T2DM risk is influenced by both genetic and environmental risk factors. Therefore, gene–environment interaction studies in T2DM could be more explored as indicated by other studies showed that a significant interaction between SLC30A8 gene rs13266634 and age in T2DM risk (p<0.0001).^196,205

Conclusion and Future Prospects

Some genetic polymorphisms are associated with T2DM, either in the form of regulatory non-coding SNPs or as missense coding SNPs that cause direct changes to amino acids within a protein. Genes that are considered to predict or be associated with T2DM disrupt homeostasis, including insulin action and sensitivity, β-cell function and proliferation, and obesity. We realized that this review might use an incomplete searching method and some relevant papers have not been included, but it summarized genes that might be related to the development of T2DM. Moreover, studies show that different SNPs and mechanisms lead to diabetes in different ethnic groups.

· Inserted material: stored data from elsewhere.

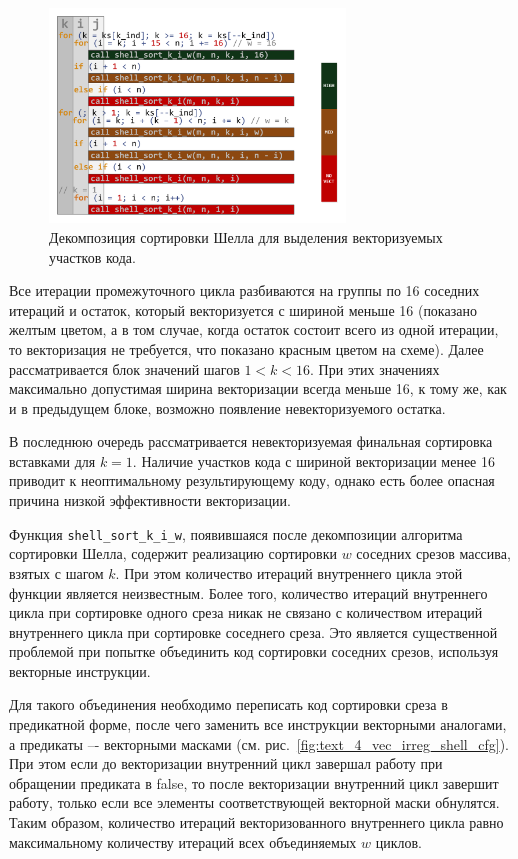 \begin{figure}[ht]
\centering
\includegraphics[width=0.7\textwidth]{fig/vec_shell_code_decomp.pdf}
\singlespacing
{}\caption{Декомпозиция сортировки Шелла для выделения векторизуемых участков кода.}
\label{fig:text_4_vec_irreg_code_decomp}
\end{figure}

Все итерации промежуточного цикла разбиваются на группы по 16 соседних итераций и остаток, который векторизуется с шириной меньше 16 (показано желтым цветом, а в том случае, когда остаток состоит всего из одной итерации, то векторизация не требуется, что показано красным цветом на схеме).
Далее рассматривается блок значений шагов $1 < k < 16$.
При этих значениях максимально допустимая ширина векторизации всегда меньше 16, к тому же, как и в предыдущем блоке, возможно появление невекторизуемого остатка.

В последнюю очередь рассматривается невекторизуемая финальная сортировка вставками для $k = 1$.
Наличие участков кода с шириной векторизации менее 16 приводит к неоптимальному результирующему коду, однако есть более опасная причина низкой эффективности векторизации.

Функция \texttt{shell\_sort\_k\_i\_w}, появившаяся после декомпозиции алгоритма сортировки Шелла, содержит реализацию сортировки $w$ соседних срезов массива, взятых с шагом $k$.
При этом количество итераций внутреннего цикла этой функции является неизвестным.
Более того, количество итераций внутреннего цикла при сортировке одного среза никак не связано с количеством итераций внутреннего цикла при сортировке соседнего среза.
Это является существенной проблемой при попытке объединить код сортировки соседних срезов, используя векторные инструкции.

Для такого объединения необходимо переписать код сортировки среза в предикатной форме, после чего заменить все инструкции векторными аналогами, а предикаты –- векторными масками (см. рис.~\ref{fig:text_4_vec_irreg_shell_cfg}).
При этом если до векторизации внутренний цикл завершал работу при обращении предиката в false, то после векторизации внутренний цикл завершит работу, только если все элементы соответствующей векторной маски обнулятся.
Таким образом, количество итераций векторизованного внутреннего цикла равно максимальному количеству итераций всех объединяемых $w$ циклов.

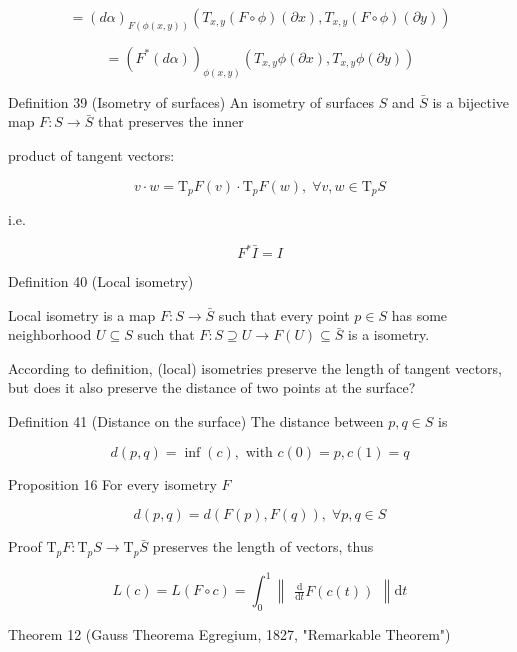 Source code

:\documentclass[lang=cn,a4paper,11pt,openany,twoside]{elegantbook}
\begin{document}
\[
= {\left( d\alpha \right) }_{F\left( {\phi \left( {x,y}\right) }\right) }\left( {{T}_{x,y}\left( {F \circ  \phi }\right) \left( {\partial x}\right) ,{T}_{x,y}\left( {F \circ  \phi }\right) \left( {\partial y}\right) }\right)
\]

\[
= {\left( {F}^{ * }\left( d\alpha \right) \right) }_{\phi \left( {x,y}\right) }\left( {{T}_{x,y}\phi \left( {\partial x}\right) ,{T}_{x,y}\phi \left( {\partial y}\right) }\right)
\]

Definition 39 (Isometry of surfaces) An isometry of surfaces \(S\) and \(\bar{S}\) is a bijective map \(F : S \rightarrow  \bar{S}\) that preserves the inner

product of tangent vectors:

\[
v \cdot  w = {\mathrm{T}}_{p}F\left( v\right)  \cdot  {\mathrm{T}}_{p}F\left( w\right) ,\;\forall v,w \in  {\mathrm{T}}_{p}S
\]

i.e.

\[
{F}^{ * }\bar{I} = I
\]

Definition 40 (Local isometry)

Local isometry is a map \(F : S \rightarrow  \bar{S}\) such that every point \(p \in  S\) has some neighborhood \(U \subseteq  S\) such that \(F : S \supseteq  U \rightarrow  F\left( U\right)  \subseteq  \bar{S}\) is a isometry.

According to definition, (local) isometries preserve the length of tangent vectors, but does it also preserve the distance of two points at the surface?

Definition 41 (Distance on the surface) The distance between \(p,q \in  S\) is

\[
d\left( {p,q}\right)  = \inf \left( c\right) ,\text{ with }c\left( 0\right)  = p,c\left( 1\right)  = q
\]

Proposition 16 For every isometry \(F\)

\[
d\left( {p,q}\right)  = d\left( {F\left( p\right) ,F\left( q\right) }\right) ,\;\forall p,q \in  S
\]

Proof \({\mathrm{T}}_{p}F : {\mathrm{T}}_{p}S \rightarrow  {\mathrm{T}}_{p}\bar{S}\) preserves the length of vectors, thus

\[
L\left( c\right)  = L\left( {F \circ  c}\right)  = {\int }_{0}^{1}\begin{Vmatrix}{\frac{\mathrm{d}}{\mathrm{d}t}F\left( {c\left( t\right) }\right) }\end{Vmatrix}\mathrm{d}t
\]

Theorem 12 (Gauss Theorema Egregium, 1827, "Remarkable Theorem")
\end{document}
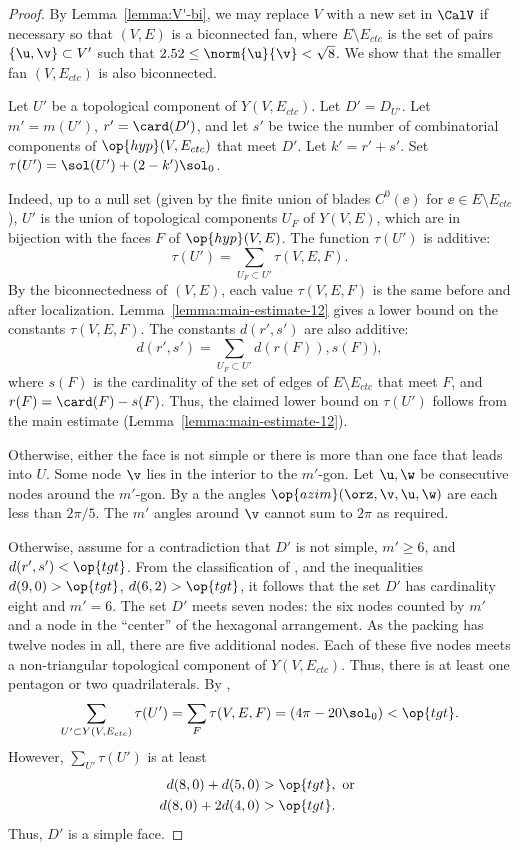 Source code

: \begin{proof}
  By Lemma~\ref{lemma:V'-bi}, we may replace $V$ with a new set in
  $\CalV$ if necessary so that $(V,E)$ is a biconnected fan, where
  $E\setminus E_{ctc}$ is the set of pairs $\{\u,\v\}\subset V'$ such
  that $2.52\le\norm{\u}{\v} <\sqrt8$.  We  show that the smaller
  fan $(V,E_{ctc})$ is also biconnected.

  Let $U'$ be a topological component of $Y(V,E_{ctc})$.  Let
  $D'=D_{U'}$.  Let $m'=m(U')$, $r' = \card(D')$, and let $s'$ be
  twice the number of combinatorial components of
  $\op{hyp}(V,E_{ctc})$ that meet $D'$.  Let $k'=r'+s'$.  Set
  $\tau(U') = \sol(U') + (2-k')\sol_0$.

  Indeed,
up to a null set (given by the finite union of blades $C^0(\ee)$ for
$\ee\in E\setminus E_{ctc}$), $U'$ is the union of topological
components $U_F$ of $Y(V,E)$, which are in bijection with the faces
$F$ of $\op{hyp}(V,E)$.  The function $\tau(U')$ is additive:
\[
\tau(U') = \sum_{U_F\subset U'} \tau(V,E,F).
\]
By the biconnectedness of $(V,E)$, each value $\tau(V,E,F)$ is the
same before and after localization.
Lemma~\ref{lemma:main-estimate-12} gives a lower bound on the
constants $\tau(V,E,F)$.  The constants $d(r',s')$ are also additive:
\[
d(r',s') = \sum_{U_F\subset U'} d(r(F)),s(F)),
\]
where $s(F)$ is the cardinality of the set of edges of $E\setminus
E_{ctc}$ that meet $F$, and $r(F) = \card(F)-s(F)$.  Thus, the claimed
lower bound on $\tau(U')$ follows from the main estimate
(Lemma~\ref{lemma:main-estimate-12}).


 Otherwise, either
the face is not simple or there is more than one face that leads into
$U$.  Some node $\v$ lies in the interior to the $m'$-gon.  Let
$\u,\w$ be consecutive nodes around the $m'$-gon.  By a
the angles $\op{azim}(\orz,\v,\u,\w)$ are each less than $2\pi/5$. The
$m'$ angles around $\v$ cannot sum to $2\pi$ as required.

  Otherwise, assume for a contradiction
that $D'$ is not simple, $m'\ge 6$, and $d(r',s')<\op{tgt}$.  From the
classification of \cite[p.~126,~Fig.~12.1]{Hales:2006:DCG}, and the
inequalities $d(9,0) > \op{tgt}$, $d(6,2) > \op{tgt}$, it follows that
the set $D'$ has cardinality eight and $m'=6$.  The set $D'$ meets seven
nodes: the six nodes counted by $m'$ and a node in the ``center'' of
the hexagonal arrangement.  As the packing has twelve nodes in all,
there are five additional nodes.  Each of these five nodes meets a
non-triangular topological component of $Y(V,E_{ctc})$.  Thus, there
is at least one pentagon or two quadrilaterals.  By ,
\[
  \sum_{U'\subset Y(V,E_{ctc})} \tau(U') 
=\sum_F \tau(V,E,F) = (4\pi - 20\sol_0) < \op{tgt}.
\]
However, $\sum_{U'} \tau(U')$ is at least
\begin{align*}
d(8,0) + d(5,0) &> \op{tgt}, \text{ or }\\
d(8,0) + 2 d(4,0) &> \op{tgt}.
\end{align*}
Thus, $D'$ is a simple face.
%
%


\end{proof}
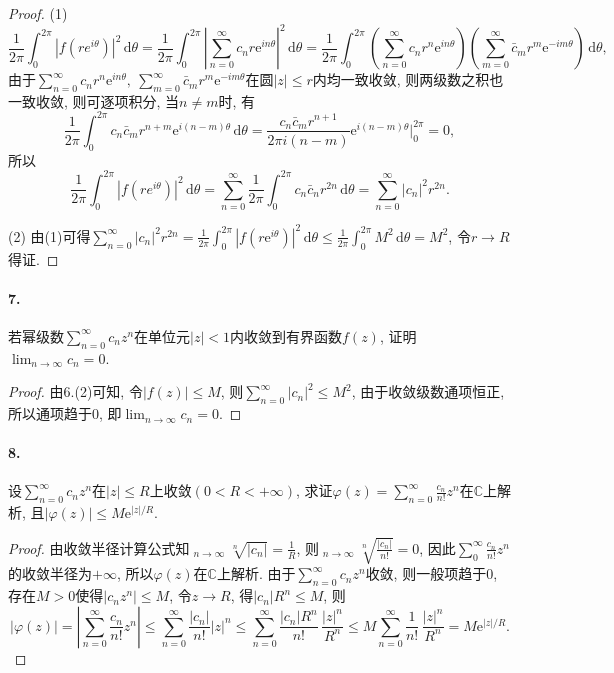 \documentclass[12pt, a4paper, oneside]{ctexart}
\DeclareMathOperator*\uplim{\overline{lim}} %
\def\C{\mathbb{C}}      %
\def\d{\mathrm{d}}      %
\def\e{\mathrm{e}}      %
\def\del{\vspace{-3.5ex}}  %
\begin{document}
\begin{proof}
    (1) 
    \begin{equation*}
        \frac{1}{2\pi}\int_0^{2\pi}|f(re^{i\theta})|^2\,\d\theta = \frac{1}{2\pi}\int_0^{2\pi}\left|\sum_{n=0}^{\infty}c_nr\e^{in\theta}\right|^2\,\d\theta = \frac{1}{2\pi}\int_0^{2\pi}\left(\sum_{n=0}^{\infty}c_nr^n\e^{in\theta}\right)\left(\sum_{m=0}^{\infty}\bar{c}_mr^m\e^{-im\theta}\right)\,\d\theta,
    \end{equation*}
    由于$ \sum_{n=0}^\infty c_nr^n\e^{in\theta},\ \sum_{m=0}^\infty \bar{c}_mr^m\e^{-im\theta}$在圆$|z|\leqslant r$内均一致收敛, 则两级数之积也一致收敛, 则可逐项积分, 当$n\neq m$时, 有
    \begin{equation*}
        \frac{1}{2\pi}\int_0^{2\pi}c_n\bar{c}_mr^{n+m}\e^{i(n-m)\theta}\,\d\theta = \frac{c_n\bar{c}_mr^{n+1}}{2\pi i(n-m)}\e^{i(n-m)\theta}\biggl|_0^{2\pi} = 0,
    \end{equation*}
    所以
    \begin{equation*}
        \frac{1}{2\pi}\int_0^{2\pi}|f(re^{i\theta})|^2\,\d\theta = \sum_{n=0}^{\infty}\frac{1}{2\pi}\int_0^{2\pi}c_n\bar{c}_nr^{2n}\,\d\theta = \sum_{n=0}^\infty|c_n|^2r^{2n}.
    \end{equation*}

    (2) 由(1)可得$ \sum_{n=0}^\infty|c_n|^2r^{2n}=\frac{1}{2\pi}\int_0^{2\pi}|f(r\e^{i\theta})|^2\,\d\theta\leqslant \frac{1}{2\pi}\int_0^{2\pi}M^2\,\d\theta = M^2$, 令$r\to R$得证.
\end{proof}
\paragraph{7.}若幂级数$ \sum_{n=0}^\infty c_nz^n$在单位元$|z|<1$内收敛到有界函数$f(z)$, 证明$ \lim_{n\to\infty}c_n=0$.
\begin{proof}
    由6.(2)可知, 令$|f(z)|\leqslant M$, 则$\sum_{n=0}^\infty|c_n|^2\leqslant M^2$, 由于收敛级数通项恒正, 所以通项趋于$0$, 即$\lim_{n\to \infty}c_n=0$.
\end{proof}
\paragraph{8.}设$ \sum_{n=0}^\infty c_nz^n$在$|z|\leqslant R$上收敛$(0 < R < +\infty)$, 求证$\varphi(z) = \sum_{n=0}^\infty\frac{c_n}{n!}z^n$在$\C$上解析, 且$|\varphi(z)|\leqslant M\e^{|z|/R}$.
\begin{proof}
    由收敛半径计算公式知$\uplim_{n\to\infty}\sqrt[n]{|c_n|} = \frac{1}{R}$, 则$\uplim_{n\to\infty}\sqrt[n]{\frac{|c_n|}{n!}} = 0$, 因此$\sum_0^{\infty}\frac{c_n}{n!}z^n$的收敛半径为$+\infty$, 所以$\varphi(z)$在$\C$上解析. 由于$\sum_{n=0}^\infty c_nz^n$收敛, 则一般项趋于$0$, 存在$M > 0$使得$|c_nz^n|\leqslant M$, 令$z\to R$, 得$|c_n|R^n\leqslant M$, 则
    \begin{equation*}
        |\varphi(z)| = \left|\sum_{n=0}^\infty \frac{c_n}{n!}z^n\right|\leqslant \sum_{n=0}^\infty \frac{|c_n|}{n!}|z|^n\leqslant \sum_{n=0}^\infty \frac{|c_n|R^n}{n!}\,\frac{|z|^n}{R^n}\leqslant M\sum_{n=0}^\infty\frac{1}{n!}\,\frac{|z|^n}{R^n} = M\e^{|z|/R}.
    \end{equation*}
\end{proof}
\del
\end{document}
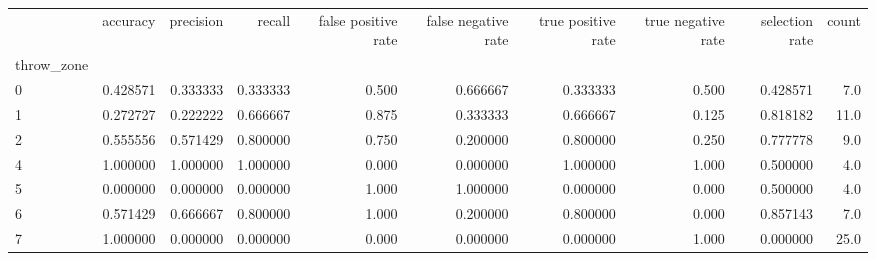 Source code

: \begin{tabular}{lrrrrrrrrr}
\toprule
{} &  accuracy &  precision &    recall &  false positive rate &  false negative rate &  true positive rate &  true negative rate &  selection rate &  count \\
throw\_zone &           &            &           &                      &                      &                     &                     &                 &        \\
\midrule
0          &  0.428571 &   0.333333 &  0.333333 &                0.500 &             0.666667 &            0.333333 &               0.500 &        0.428571 &    7.0 \\
1          &  0.272727 &   0.222222 &  0.666667 &                0.875 &             0.333333 &            0.666667 &               0.125 &        0.818182 &   11.0 \\
2          &  0.555556 &   0.571429 &  0.800000 &                0.750 &             0.200000 &            0.800000 &               0.250 &        0.777778 &    9.0 \\
4          &  1.000000 &   1.000000 &  1.000000 &                0.000 &             0.000000 &            1.000000 &               1.000 &        0.500000 &    4.0 \\
5          &  0.000000 &   0.000000 &  0.000000 &                1.000 &             1.000000 &            0.000000 &               0.000 &        0.500000 &    4.0 \\
6          &  0.571429 &   0.666667 &  0.800000 &                1.000 &             0.200000 &            0.800000 &               0.000 &        0.857143 &    7.0 \\
7          &  1.000000 &   0.000000 &  0.000000 &                0.000 &             0.000000 &            0.000000 &               1.000 &        0.000000 &   25.0 \\
\bottomrule
\end{tabular}
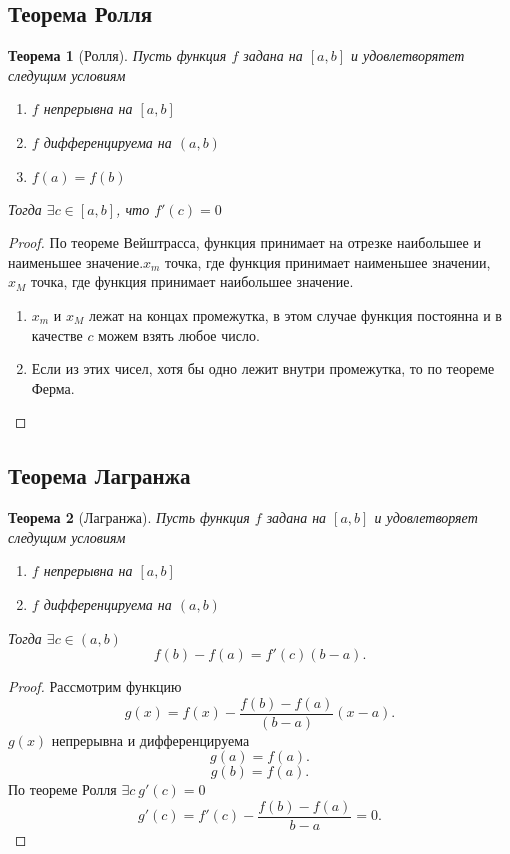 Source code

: \documentclass[a4paper]{scrartcl}
\newtheorem{theorem}{Теорема}
\begin{document}
\subsection{Теорема Ролля}
\begin{theorem}[Ролля]
    Пусть функция $f$ задана на  $[a,b]$ и удовлетворятет следущим условиям
     \begin{enumerate}
         \item $f$ непрерывна на  $[a,b]$
        \item  $f$ дифференцируема на  $(a,b)$ 
        \item $f(a) = f(b)$
    \end{enumerate}
    Тогда $\exists c \in [a,b]$, что $f'(c) = 0$
\end{theorem}
\begin{proof}
    По теореме Вейштрасса, функция принимает на отрезке наибольшее и наименьшее значение.$x_m$ точка, где функция принимает наименьшее значении,  $x_M$ точка, где функция принимает наибольшее значение.
    \begin{enumerate}
        \item $x_m$ и  $x_M$ лежат на концах промежутка, в этом случае функция постоянна и в качестве  $c$ можем взять любое число.
        \item Если из этих чисел, хотя бы одно лежит внутри промежутка, то по теореме Ферма.
    \end{enumerate}
\end{proof}
\subsection{Теорема Лагранжа}
\begin{theorem}[Лагранжа]
    Пусть функция $f$ задана на  $[a,b]$ и удовлетворяет следущим условиям
     \begin{enumerate}
         \item $f$ непрерывна на  $[a,b]$
        \item  $f$ дифференцируема на  $(a,b)$
    \end{enumerate}
    Тогда $\exists c \in (a,b)$
    \[
    f(b) - f(a) = f'(c)(b - a)
    .\] 
\end{theorem}
\begin{proof}
    Рассмотрим функцию
    \[
    g(x) = f(x) - \frac{f(b) - f(a)}{(b - a)}(x - a)
    .\] 
    $g(x)$ непрерывна и дифференцируема
    \[
    g(a)  = f(a)
    .\] 
    \[
    g(b) = f(a)
    .\] 
    По теореме Ролля $\exists c~  g'(c) = 0$
    \[
    g'(c) = f'(c) - \frac{f(b) - f(a)}{b - a} = 0
    .\] 
\end{proof}
\end{document}
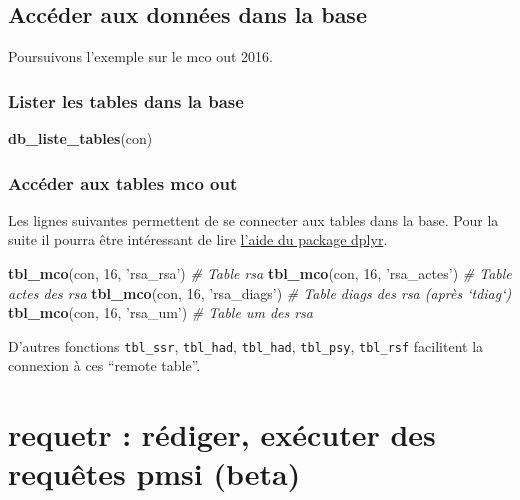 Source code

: \documentclass[]{book}
\newenvironment{Shaded}{\begin{snugshade}}{\end{snugshade}}
\newcommand{\KeywordTok}[1]{\textcolor[rgb]{0.13,0.29,0.53}{\textbf{#1}}}
\newcommand{\DecValTok}[1]{\textcolor[rgb]{0.00,0.00,0.81}{#1}}
\newcommand{\StringTok}[1]{\textcolor[rgb]{0.31,0.60,0.02}{#1}}
\newcommand{\CommentTok}[1]{\textcolor[rgb]{0.56,0.35,0.01}{\textit{#1}}}
\newcommand{\NormalTok}[1]{#1}
\theoremstyle{definition}
\theoremstyle{definition}
\theoremstyle{definition}
\theoremstyle{remark}
\begin{document}
\section{Accéder aux données dans la
base}\label{acceder-aux-donnees-dans-la-base}

Poursuivons l'exemple sur le mco out 2016.

\subsection{Lister les tables dans la
base}\label{lister-les-tables-dans-la-base}

\begin{Shaded}
\begin{Highlighting}[]
\KeywordTok{db_liste_tables}\NormalTok{(con)}
\end{Highlighting}
\end{Shaded}

\subsection{Accéder aux tables mco
out}\label{acceder-aux-tables-mco-out}

Les lignes suivantes permettent de se connecter aux tables dans la base.
Pour la suite il pourra être intéressant de lire
\href{http://db.rstudio.com/dplyr/}{l'aide du package dplyr}.

\begin{Shaded}
\begin{Highlighting}[]
\KeywordTok{tbl_mco}\NormalTok{(con, }\DecValTok{16}\NormalTok{, }\StringTok{'rsa_rsa'}\NormalTok{) }\CommentTok{# Table rsa}
\KeywordTok{tbl_mco}\NormalTok{(con, }\DecValTok{16}\NormalTok{, }\StringTok{'rsa_actes'}\NormalTok{) }\CommentTok{# Table actes des rsa}
\KeywordTok{tbl_mco}\NormalTok{(con, }\DecValTok{16}\NormalTok{, }\StringTok{'rsa_diags'}\NormalTok{) }\CommentTok{# Table diags des rsa (après `tdiag`)}
\KeywordTok{tbl_mco}\NormalTok{(con, }\DecValTok{16}\NormalTok{, }\StringTok{'rsa_um'}\NormalTok{) }\CommentTok{# Table um des rsa }
\end{Highlighting}
\end{Shaded}

D'autres fonctions \texttt{tbl\_ssr}, \texttt{tbl\_had},
\texttt{tbl\_had}, \texttt{tbl\_psy}, \texttt{tbl\_rsf} facilitent la
connexion à ces ``remote table''.

\chapter{requetr : rédiger, exécuter des requêtes pmsi
(beta)}\label{requetr-rediger-executer-des-requetes-pmsi-beta}
\end{document}
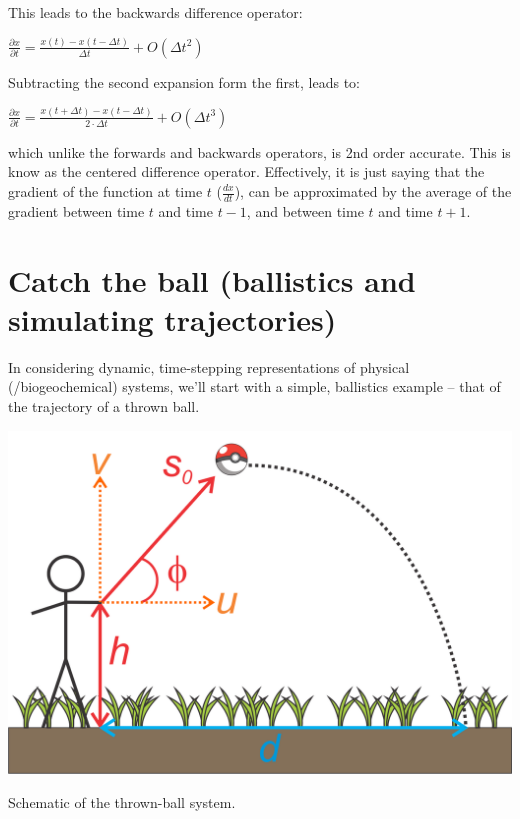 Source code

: \documentclass{tufte-book} %
\begin{document}
\noindent This leads to the backwards difference operator:

\vspace{2mm}\(
\frac{\partial x}{\partial t} = \frac{x(t)-x(t-\Delta t)}{\Delta t} + O(\Delta t^{2})
\)\vspace{2mm}

\noindent Subtracting the second expansion form the first, leads to:

\vspace{2mm}\(
\frac{\partial x}{\partial t} = \frac{x(t+\Delta t)-x(t-\Delta t)}{2\cdot\Delta t} + O(\Delta t^{3})
\)\vspace{2mm}

\noindent which unlike the forwards and backwards operators, is 2nd order accurate. This is know as the centered difference operator. Effectively, it is just saying that the gradient of the function at time \(t\) (\(\frac{dx}{dt}\)), can be approximated by the average of the gradient between time \(t\) and time \(t-1\), and between  time \(t\) and time \(t+1\).


\newpage


\section{Catch the ball (ballistics and simulating trajectories)}

In considering dynamic, time-stepping representations of physical (/biogeochemical) systems, we'll start with a simple, ballistics example -- that of the trajectory of a thrown ball.

\begin{marginfigure}[0.0in]
\includegraphics[width=\linewidth]{ch9-ball.png}
\caption{Schematic of the thrown-ball system.}
\label{fig:ch9-ball}
\end{marginfigure}
\end{document}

Despite remarkable progress, the results from these genetic studies remain inconclusive. Therefore, future studies are required using different ethnic groups to confirm these findings globally, to determine correlations between gene expression and the mechanisms involved to confirm the suggested pathways, and to ensure that treatment of a specific gene will not have knock-on adverse effects on other genes. Thus, further intensive studies are necessary to identify more T2DM-associated genes. The evaluation and confirmation of the currently identified genes are also necessary due to conflicting findings. These polymorphisms may help to reduce the incidence and predict the risk of T2DM. Early identification may increase the prevention efficacy and increase prediabetic prognosis significantly.

Acknowledgment

This research is partially funded by the Indonesian Ministry of Research, Technology, and Higher Education of Republic of Indonesia under WCU program managed by Institute Teknologi Bandung for RA.

Disclosure

All authors declare that there is no conflict of interest related to this study.